The UAE expressed surprise and disappointment at its inclusion among 17 countries designated by the EU as alleged non-compliant global tax jurisdictions. The Government said it was committed to maintaining the highest standards of financial oversight and tax regulations and expected to be removed from the list after the implementation of outstanding measures this year.
“The UAE has worked to meet the European Union’s requirements in terms of exchanging tax-related information,” Younis Al Khouri, Undersecretary of Finance, said last month.
The ministry said it expected to be taken off the blacklist once it had complied with Base Erosion and Profit Shifting (BEPS) Minimum Standard, a rule that seeks to limit shifting of profits to jurisdictions where there is low or no taxes
“We have committed to a reform process which will be finalised by October 2018, and we are absolutely confident that this will ensure the UAE is swiftly removed from the list. We look forward to moving into the next phase of co-operation with our EU partners on the important issue of tax regulation” Mr Al Khouri said in December.
The other jurisdictions EU officials have recommended for delisting include Panama, South Korea, Barbados, Grenada, Macao, Mongolia and Tunisia, according to Reuters.
The proposal will be discussed at a meeting of EU ambassadors on Wednesday and is expected to be adopted by EU finance ministers when they meet next week in Brussels for monthly talks.
According to Reuters, the proposal for the de-listing was made by the Code of Conduct Group, which gathers tax experts from the 28 EU member states.

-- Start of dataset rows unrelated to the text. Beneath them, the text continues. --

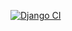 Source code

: [![Django CI](https://github.com/moroianu13/Berlin_capstone_project/actions/workflows/django.yml/badge.svg)](https://github.com/moroianu13/Berlin_capstone_project/actions/workflows/django.yml)
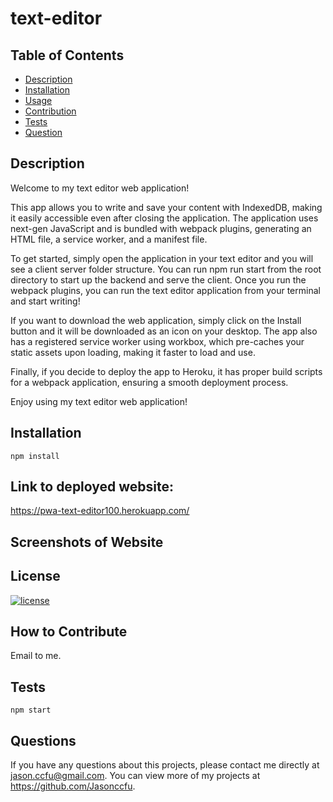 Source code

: # text-editor

## Table of Contents

- [Description](#description)
- [Installation](#installation)
- [Usage](#usage)
- [Contribution](#how)
- [Tests](#tests)
- [Question](#question)

## Description

Welcome to my text editor web application!

This app allows you to write and save your content with IndexedDB, making it easily accessible even after closing the application. The application uses next-gen JavaScript and is bundled with webpack plugins, generating an HTML file, a service worker, and a manifest file.

To get started, simply open the application in your text editor and you will see a client server folder structure. You can run npm run start from the root directory to start up the backend and serve the client. Once you run the webpack plugins, you can run the text editor application from your terminal and start writing!

If you want to download the web application, simply click on the Install button and it will be downloaded as an icon on your desktop. The app also has a registered service worker using workbox, which pre-caches your static assets upon loading, making it faster to load and use.

Finally, if you decide to deploy the app to Heroku, it has proper build scripts for a webpack application, ensuring a smooth deployment process.

Enjoy using my text editor web application!

## Installation

`npm install`

## Link to deployed website:

https://pwa-text-editor100.herokuapp.com/

## Screenshots of Website

## License

[![license](https://img.shields.io/badge/license-MIT-blue)](https://shields.io)

## How to Contribute

Email to me.

## Tests

`npm start`

## Questions

If you have any questions about this projects, please contact me directly at jason.ccfu@gmail.com. You can view more of my projects at https://github.com/Jasonccfu.

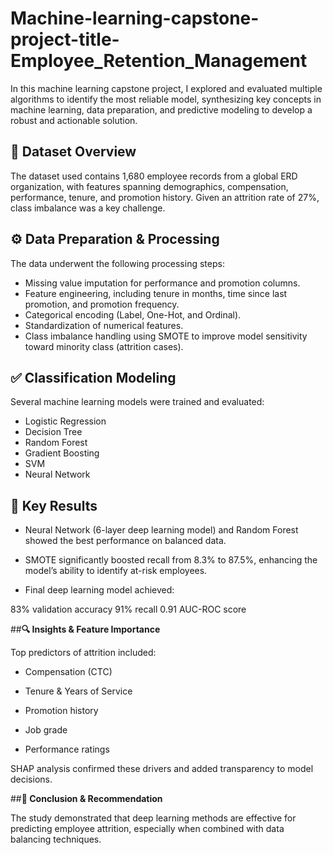 # Machine-learning-capstone-project-title-Employee_Retention_Management

In this machine learning capstone project, I explored and evaluated multiple algorithms to identify the most reliable model, synthesizing key concepts in machine learning, data preparation, and predictive modeling to develop a robust and actionable solution.


## **📁 Dataset Overview**

The dataset used contains 1,680 employee records from a global ERD organization, with features spanning demographics, compensation, performance, tenure, and promotion history. Given an attrition rate of 27%, class imbalance was a key challenge.


## **⚙️ Data Preparation & Processing**

The data underwent the following processing steps:

- Missing value imputation for performance and promotion columns.
- Feature engineering, including tenure in months, time since last promotion, and promotion frequency.
- Categorical encoding (Label, One-Hot, and Ordinal).
- Standardization of numerical features.
- Class imbalance handling using SMOTE to improve model sensitivity toward minority class (attrition cases).

  
## **✅ Classification Modeling**

Several machine learning models were trained and evaluated:

- Logistic Regression
- Decision Tree
- Random Forest
- Gradient Boosting
- SVM
- Neural Network
  

## **🧠 Key Results**

* Neural Network (6-layer deep learning model) and Random Forest showed the best performance on balanced data.

* SMOTE significantly boosted recall from 8.3% to 87.5%, enhancing the model’s ability to identify at-risk employees.

* Final deep learning model achieved:

83% validation accuracy
91% recall
0.91 AUC-ROC score
  

##**🔍 Insights & Feature Importance**

Top predictors of attrition included:

- Compensation (CTC)

- Tenure & Years of Service

- Promotion history

- Job grade

- Performance ratings

SHAP analysis confirmed these drivers and added transparency to model decisions.


##**🚀 Conclusion & Recommendation**

The study demonstrated that deep learning methods are effective for predicting employee attrition, especially when combined with data balancing techniques.
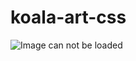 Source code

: # koala-art-css
![Image can not be loaded]([https://drive.google.com/file/d/1ngHuPwvWdP7DNQ1p8AfW7GoxeW53FdIB/view?usp=sharing](https://drive.google.com/file/d/1ngHuPwvWdP7DNQ1p8AfW7GoxeW53FdIB/view?usp=sharing))
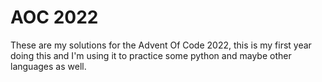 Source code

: # AOC 2022

These are my solutions for the Advent Of Code 2022, this is my first year doing this
and I'm using it to practice some python and maybe other languages as well. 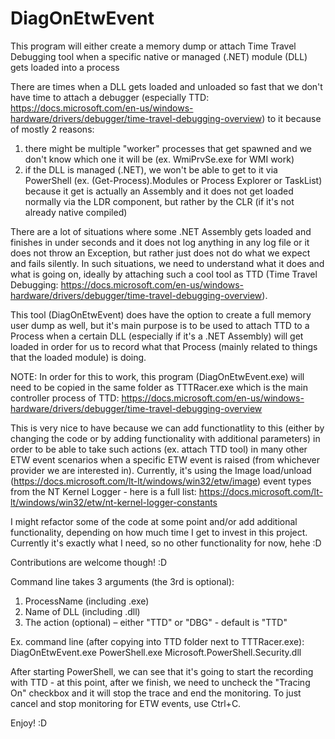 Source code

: # DiagOnEtwEvent
This program will either create a memory dump or attach Time Travel Debugging tool when a specific native or managed (.NET) module (DLL) gets loaded into a process

There are times when a DLL gets loaded and unloaded so fast that we don't have time to attach a debugger (especially TTD: https://docs.microsoft.com/en-us/windows-hardware/drivers/debugger/time-travel-debugging-overview)  to it because of mostly 2 reasons:
  1. there might be multiple "worker" processes that get spawned and we don't know which one it will be (ex. WmiPrvSe.exe for WMI work)
  2. if the DLL is managed (.NET), we won't be able to get to it via PowerShell (ex. (Get-Process).Modules or Process Explorer or TaskList) because it get is actually an Assembly and it does not get loaded normally via the LDR component, but rather by the CLR (if it's not already native compiled)
  
There are a lot of situations where some .NET Assembly gets loaded and finishes in under seconds and it does not log anything in any log file or it does not throw an Exception, but rather just does not do what we expect and fails silently. In such situations, we need to understand what it does and what is going on, ideally by attaching such a cool tool as TTD (Time Travel Debugging: https://docs.microsoft.com/en-us/windows-hardware/drivers/debugger/time-travel-debugging-overview).

This tool (DiagOnEtwEvent) does have the option to create a full memory user dump as well, but it's main purpose is to be used to attach TTD to a Process when a certain DLL (especially if it's a .NET Assembly) will get loaded in order for us to record what that Process (mainly related to things that the loaded module) is doing.

NOTE: In order for this to work, this program (DiagOnEtwEvent.exe) will need to be copied in the same folder as TTTRacer.exe which is the main controller process of TTD: https://docs.microsoft.com/en-us/windows-hardware/drivers/debugger/time-travel-debugging-overview

This is very nice to have because we can add functionatlity to this (either by changing the code or by adding functionality with additional parameters) in order to be able to take such actions (ex. attach TTD tool) in many other ETW event scenarios when a specific ETW event is raised (from whichever provider we are interested in). Currently, it's using the Image load/unload (https://docs.microsoft.com/lt-lt/windows/win32/etw/image) event types from the NT Kernel Logger - here is a full list: https://docs.microsoft.com/lt-lt/windows/win32/etw/nt-kernel-logger-constants

I might refactor some of the code at some point and/or add additional functionality, depending on how much time I get to invest in this project. Currently it's exactly what I need, so no other functionality for now, hehe :D

Contributions are welcome though! :D

Command line takes 3 arguments (the 3rd is optional):
  1. ProcessName (including .exe)
  2.	Name of DLL (including .dll)
  3.	The action (optional) – either "TTD" or "DBG" - default is "TTD"

Ex. command line (after copying into TTD folder next to TTTRacer.exe): DiagOnEtwEvent.exe PowerShell.exe Microsoft.PowerShell.Security.dll

After starting PowerShell, we can see that it's going to start the recording with TTD - at this point, after we finish, we need to uncheck the "Tracing On" checkbox and it will stop the trace and end the monitoring. To just cancel and stop monitoring for ETW events, use Ctrl+C.

Enjoy! :D

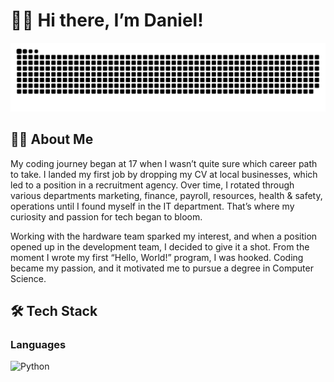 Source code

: # 👋🏻 Hi there, I’m Daniel!

![Snake Animation](https://raw.githubusercontent.com/DanTheCoder98/DanTheCoder98/output/github-contribution-grid-snake.svg)

## 👦🏼 About Me

My coding journey began at 17 when I wasn’t quite sure which career path to take. I landed my first job by dropping my CV at local businesses, which led to a position in a recruitment agency. Over time, I rotated through various departments marketing, finance, payroll, resources, health & safety, operations until I found myself in the IT department. That’s where my curiosity and passion for tech began to bloom.

Working with the hardware team sparked my interest, and when a position opened up in the development team, I decided to give it a shot. From the moment I wrote my first “Hello, World!” program, I was hooked. Coding became my passion, and it motivated me to pursue a degree in Computer Science.

## 🛠 Tech Stack

### Languages
![Python](https://img.shields.io/badge/Python-3776AB?style=for-the-badge&logo=python&logoColor=white)
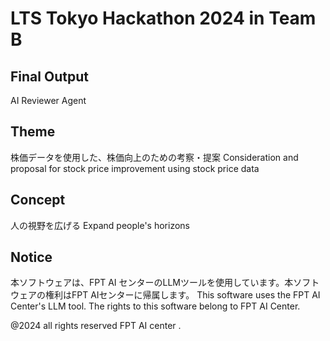 # LTS Tokyo Hackathon 2024 in Team B

## Final Output

AI Reviewer Agent

## Theme 

株価データを使用した、株価向上のための考察・提案
Consideration and proposal for stock price improvement using stock price data

## Concept

人の視野を広げる
Expand people's horizons

## Notice

本ソフトウェアは、FPT AI センターのLLMツールを使用しています。本ソフトウェアの権利はFPT AIセンターに帰属します。
This software uses the FPT AI Center's LLM tool. The rights to this software belong to FPT AI Center.

@2024 all rights reserved FPT AI center . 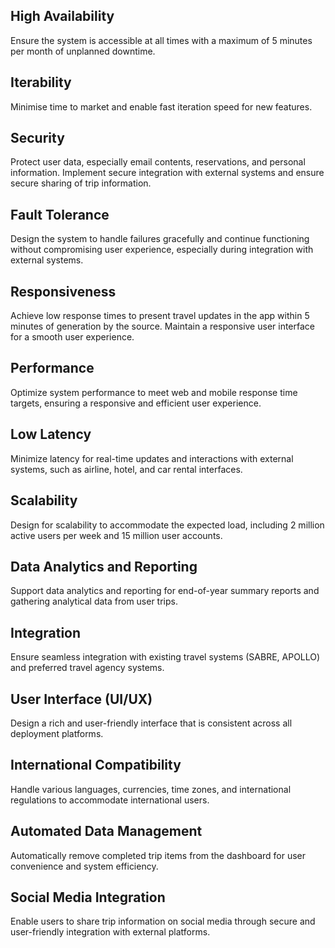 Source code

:## High Availability
Ensure the system is accessible at all times with a maximum of 5 minutes per month of unplanned downtime.

## Iterability
Minimise time to market and enable fast iteration speed for new features.

## Security
Protect user data, especially email contents, reservations, and personal information. Implement secure integration with external systems and ensure secure sharing of trip information.

## Fault Tolerance
Design the system to handle failures gracefully and continue functioning without compromising user experience, especially during integration with external systems.

## Responsiveness
Achieve low response times to present travel updates in the app within 5 minutes of generation by the source. Maintain a responsive user interface for a smooth user experience.

## Performance
Optimize system performance to meet web and mobile response time targets, ensuring a responsive and efficient user experience.

## Low Latency
Minimize latency for real-time updates and interactions with external systems, such as airline, hotel, and car rental interfaces.

## Scalability
Design for scalability to accommodate the expected load, including 2 million active users per week and 15 million user accounts.

## Data Analytics and Reporting
Support data analytics and reporting for end-of-year summary reports and gathering analytical data from user trips.

## Integration
Ensure seamless integration with existing travel systems (SABRE, APOLLO) and preferred travel agency systems.

## User Interface (UI/UX)
Design a rich and user-friendly interface that is consistent across all deployment platforms.

## International Compatibility
Handle various languages, currencies, time zones, and international regulations to accommodate international users.

## Automated Data Management
Automatically remove completed trip items from the dashboard for user convenience and system efficiency.

## Social Media Integration
Enable users to share trip information on social media through secure and user-friendly integration with external platforms.
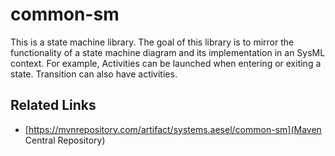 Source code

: # common-sm
This is a state machine library. The goal of this library is to mirror the functionality 
of a state machine diagram and its implementation in an SysML context. For example, Activities 
can be launched when entering or exiting a state. Transition can also have activities.

## Related Links
 - [https://mvnrepository.com/artifact/systems.aesel/common-sm](Maven Central Repository)
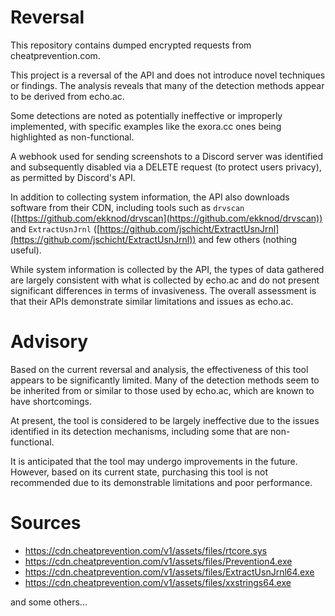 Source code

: # Reversal

This repository contains dumped encrypted requests from cheatprevention.com.

This project is a reversal of the API and does not introduce novel techniques or findings. The analysis reveals that many of the detection methods appear to be derived from echo.ac.

Some detections are noted as potentially ineffective or improperly implemented, with specific examples like the exora.cc ones being highlighted as non-functional.

A webhook used for sending screenshots to a Discord server was identified and subsequently disabled via a DELETE request (to protect users privacy), as permitted by Discord's API.

In addition to collecting system information, the API also downloads software from their CDN, including tools such as `drvscan` ([https://github.com/ekknod/drvscan](https://github.com/ekknod/drvscan)) and `ExtractUsnJrnl` ([https://github.com/jschicht/ExtractUsnJrnl](https://github.com/jschicht/ExtractUsnJrnl)) and few others (nothing useful).

While system information is collected by the API, the types of data gathered are largely consistent with what is collected by echo.ac and do not present significant differences in terms of invasiveness. The overall assessment is that their APIs demonstrate similar limitations and issues as echo.ac.

# Advisory

Based on the current reversal and analysis, the effectiveness of this tool appears to be significantly limited. Many of the detection methods seem to be inherited from or similar to those used by echo.ac, which are known to have shortcomings.

At present, the tool is considered to be largely ineffective due to the issues identified in its detection mechanisms, including some that are non-functional.

It is anticipated that the tool may undergo improvements in the future. However, based on its current state, purchasing this tool is not recommended due to its demonstrable limitations and poor performance.

# Sources

*   https://cdn.cheatprevention.com/v1/assets/files/rtcore.sys
*   https://cdn.cheatprevention.com/v1/assets/files/Prevention4.exe
*   https://cdn.cheatprevention.com/v1/assets/files/ExtractUsnJrnl64.exe
*   https://cdn.cheatprevention.com/v1/assets/files/xxstrings64.exe

and some others...
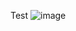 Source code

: Test
![image](https://github.com/dcmcdevitt/EE322/assets/116912016/1366ac7e-6e1b-493d-9462-6bc89862625d)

It monitors countries’ commitments to abide by EU standards on tax matters.
If the recommendation were confirmed by EU ministers, the eight jurisdictions will be moved to a so-called grey list which includes those who have committed to change their rules on tax transparency and co-operation. The grey list currently includes 47 jurisdictions.
Jeremy Cape, a tax lawyer at Squire Patton Boggs, which has offices in London and the UAE, said the UAE’s reaction to inclusion on the original list “was swift and unequivocal”.
“It is clear the UAE was able to persuade the EU’s Code of Conduct Group in Brussels that its commitment was genuine. In doing so, it would have met the criteria set, and put itself in a position to be removed from the blacklist,” said Mr Cape.
“The UAE’s commitment to implement the BEPS minimum standards, alongside its commitments on the automatic exchange of information and to sign the OECD Multilateral Convention on Mutual Administrative Assistance (MAC), allows the UAE to move to the so-called ‘grey list’.” Mr Cape said a country that features on the grey list will have its commitments monitored and reassessed from time to time.
Failure to meet these commitments would see a country relisted. However, by following through on its commitments, implementing the minimum standards and ratifying the MAC, countries can later be removed from the grey list altogether.
The recommended removal of Panama from the blacklist may cause reaction from some commentators as it has been at the centre of one of the largest disclosures of offshore schemes, the so-called Panama Papers.